▶ **Task description**:
Pull each line containing "images" out of the listing below.

▶ **Available records**:
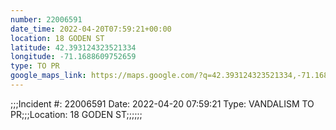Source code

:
 ```yaml
---
number: 22006591
date_time: 2022-04-20T07:59:21+00:00
location: 18 GODEN ST
latitude: 42.393124323521334
longitude: -71.1688609752659
type: TO PR
google_maps_link: https://maps.google.com/?q=42.393124323521334,-71.1688609752659
---
```


;;;Incident #: 22006591  Date: 2022-04-20 07:59:21  Type: VANDALISM TO PR;;;Location: 18 GODEN ST;;;;;;

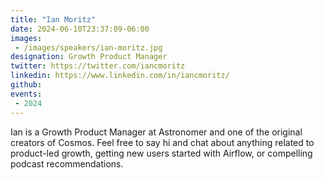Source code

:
 ```yaml
---
title: "Ian Moritz"
date: 2024-06-10T23:37:09-06:00
images: 
 - /images/speakers/ian-moritz.jpg
designation: Growth Product Manager
twitter: https://twitter.com/iancmoritz
linkedin: https://www.linkedin.com/in/iancmoritz/
github: 
events:
 - 2024
---
```


Ian is a Growth Product Manager at Astronomer and one of the original creators of Cosmos. Feel free to say hi and chat about anything related to product-led growth, getting new users started with Airflow, or compelling podcast recommendations.


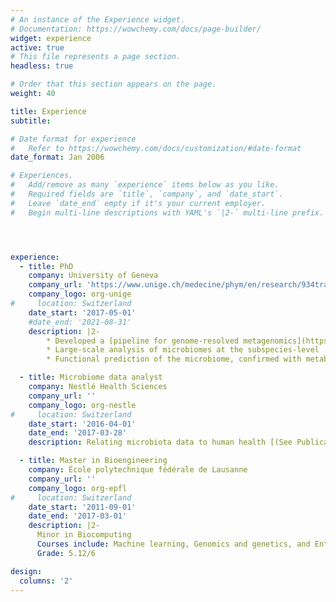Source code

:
 ```yaml
---
# An instance of the Experience widget.
# Documentation: https://wowchemy.com/docs/page-builder/
widget: experience
active: true
# This file represents a page section.
headless: true

# Order that this section appears on the page.
weight: 40

title: Experience
subtitle:

# Date format for experience
#   Refer to https://wowchemy.com/docs/customization/#date-format
date_format: Jan 2006

# Experiences.
#   Add/remove as many `experience` items below as you like.
#   Required fields are `title`, `company`, and `date_start`.
#   Leave `date_end` empty if it's your current employer.
#   Begin multi-line descriptions with YAML's `|2-` multi-line prefix.




experience:
  - title: PhD
    company: University of Geneva
    company_url: 'https://www.unige.ch/medecine/phym/en/research/934trajkovski/'
    company_logo: org-unige
#     location: Switzerland
    date_start: '2017-05-01'
    #date_end: '2021-08-31'
    description: |2-
        * Developed a [pipeline for genome-resolved metagenomics](https://metagenome-atlas.github.io/)
        * Large-scale analysis of microbiomes at the subspecies-level
        * Functional prediction of the microbiome, confirmed with metabolomics

  - title: Microbiome data analyst
    company: Nestlé Health Sciences
    company_url: ''
    company_logo: org-nestle
#     location: Switzerland
    date_start: '2016-04-01'
    date_end: '2017-03-28'
    description: Relating microbiota data to human health [(See Publications)](https://silask.github.io/tag/nestle/)

  - title: Master in Bioengineering
    company: École polytechnique fédérale de Lausanne
    company_url: ''
    company_logo: org-epfl
#     location: Switzerland
    date_start: '2011-09-01'
    date_end: '2017-03-01'
    description: |2-
      Minor in Biocomputing  
      Courses include: Machine learning, Genomics and genetics, and Entrepreneurship  
      Grade: 5.12/6

design:
  columns: '2'
---
```

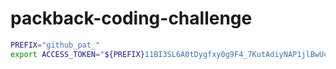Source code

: # packback-coding-challenge
```bash
PREFIX="github_pat_"
export ACCESS_TOKEN="${PREFIX}11BI3SL6A0tDygfxy0g9F4_7KutAdiyNAP1jlBwUcTaF1cDNw9eDciZ7OEkWrk6t6bOJQXVJYRW5S38WRl"
```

▶ **Solution below**:
images: 
 - /images/speakers/ian-moritz.jpg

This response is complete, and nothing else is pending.